→ **WHAT TO DO**
If a record contains an image, leave the image out and repeat everything else exactly.

((

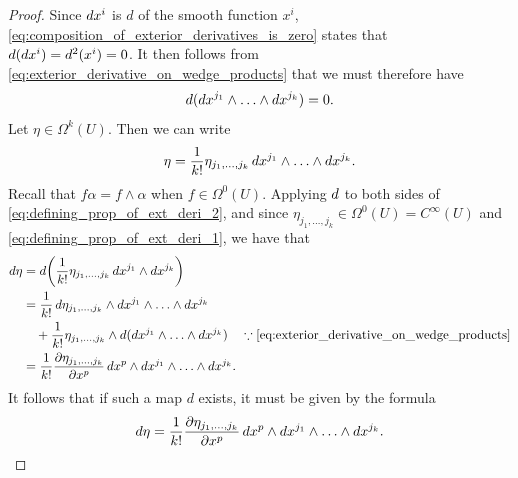\documentclass[notoc,notitlepage]{tufte-book}
\begin{document}
\begin{proof}
  Since $\mathop{}\!d{x^i}$ is $d$ of the smooth function $x^i$,
  \cref{eq:composition_of_exterior_derivatives_is_zero} states that $\mathop{}\!d{(\mathop{}\!d{x^i})} =
  \mathop{}\!d{^2(x^i)} = 0$. It then follows from \cref{eq:exterior_derivative_on_wedge_products}
  that we must therefore have
  \begin{equation}\label{eq:defining_prop_of_ext_deri_1}
    \mathop{}\!d{(\mathop{}\!d{x^{j_1}} \land \hdots \land \mathop{}\!d{x^{j_k}})} = 0.
  \end{equation}
  Let $\eta \in \Omega^k(U)$. Then we can write
  \begin{equation}\label{eq:defining_prop_of_ext_deri_2}
    \eta = \frac{1}{k!} \eta_{j_1, \ldots, j_k}  \mathop{}\!d{x^{j_1}} \land \hdots \land
      \mathop{}\!d{x^{j_k}}.
  \end{equation}
  Recall that $f \alpha = f \land \alpha$ when $f \in \Omega^0(U)$. Applying $\mathop{}\!d{}$ to
  both sides of \cref{eq:defining_prop_of_ext_deri_2}, and since $\eta_{j_1, \ldots, j_k}
  \in \Omega^0(U) = C^\infty(U)$ and \cref{eq:defining_prop_of_ext_deri_1}, we have that
  \begin{align*}
    \dif{\eta} &= \dif{\left( \frac{1}{k!} \eta_{j_1, \ldots, j_k} \dif{x^{j_1}} \land
                \dif{x^{j_k}} \right)} \\
               &= \frac{1}{k!} \dif{\eta_{j_1, \ldots, j_k}} \land \dif{x^{j_1}} \land
                \hdots \land \dif{x^{j_k}} \\
               &\quad + \frac{1}{k!} \eta_{j_1, \ldots, j_k} \land
                \dif{(\dif{x^{j_1}} \land \hdots \land \dif{x^{j_k}})} \quad \because
                \cref{eq:exterior_derivative_on_wedge_products} \\
               &= \frac{1}{k!} \frac{\partial \eta_{j_1, \ldots, j_k}}{\partial x^p}
                \dif{x^p} \land \dif{x^{j_1}} \land \hdots \land \dif{x^{j_k}}.
  \end{align*}
  It follows that if such a map $d$ exists, it must be given by the formula
  \begin{equation}\label{eq:defining_prop_of_ext_deri_defn}
    \mathop{}\!d{\eta} = \frac{1}{k!} \frac{\partial \eta_{j_1, \ldots, j_k}}{\partial x^p}
    \mathop{}\!d{x^p} \land \mathop{}\!d{x^{j_1}} \land \hdots \land \mathop{}\!d{x^{j_k}}.
  \end{equation}
  

\end{proof}
\end{document}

))

→ **OUTPUT OF THE EXERCISE**
\documentclass[notoc,notitlepage]{tufte-book}
\begin{document}
\begin{proof}
  Since $\mathop{}\!d{x^i}$ is $d$ of the smooth function $x^i$,
  \cref{eq:composition_of_exterior_derivatives_is_zero} states that $\mathop{}\!d{(\mathop{}\!d{x^i})} =
  \mathop{}\!d{^2(x^i)} = 0$. It then follows from \cref{eq:exterior_derivative_on_wedge_products}
  that we must therefore have
  \begin{equation}\label{eq:defining_prop_of_ext_deri_1}
    \mathop{}\!d{(\mathop{}\!d{x^{j_1}} \land \hdots \land \mathop{}\!d{x^{j_k}})} = 0.
  \end{equation}
  Let $\eta \in \Omega^k(U)$. Then we can write
  \begin{equation}\label{eq:defining_prop_of_ext_deri_2}
    \eta = \frac{1}{k!} \eta_{j_1, \ldots, j_k}  \mathop{}\!d{x^{j_1}} \land \hdots \land
      \mathop{}\!d{x^{j_k}}.
  \end{equation}
  Recall that $f \alpha = f \land \alpha$ when $f \in \Omega^0(U)$. Applying $\mathop{}\!d{}$ to
  both sides of \cref{eq:defining_prop_of_ext_deri_2}, and since $\eta_{j_1, \ldots, j_k}
  \in \Omega^0(U) = C^\infty(U)$ and \cref{eq:defining_prop_of_ext_deri_1}, we have that
  \begin{align*}
    \dif{\eta} &= \dif{\left( \frac{1}{k!} \eta_{j_1, \ldots, j_k} \dif{x^{j_1}} \land
                \dif{x^{j_k}} \right)} \\
               &= \frac{1}{k!} \dif{\eta_{j_1, \ldots, j_k}} \land \dif{x^{j_1}} \land
                \hdots \land \dif{x^{j_k}} \\
               &\quad + \frac{1}{k!} \eta_{j_1, \ldots, j_k} \land
                \dif{(\dif{x^{j_1}} \land \hdots \land \dif{x^{j_k}})} \quad \because
                \cref{eq:exterior_derivative_on_wedge_products} \\
               &= \frac{1}{k!} \frac{\partial \eta_{j_1, \ldots, j_k}}{\partial x^p}
                \dif{x^p} \land \dif{x^{j_1}} \land \hdots \land \dif{x^{j_k}}.
  \end{align*}
  It follows that if such a map $d$ exists, it must be given by the formula
  \begin{equation}\label{eq:defining_prop_of_ext_deri_defn}
    \mathop{}\!d{\eta} = \frac{1}{k!} \frac{\partial \eta_{j_1, \ldots, j_k}}{\partial x^p}
    \mathop{}\!d{x^p} \land \mathop{}\!d{x^{j_1}} \land \hdots \land \mathop{}\!d{x^{j_k}}.
  \end{equation}
  

\end{proof}
\end{document}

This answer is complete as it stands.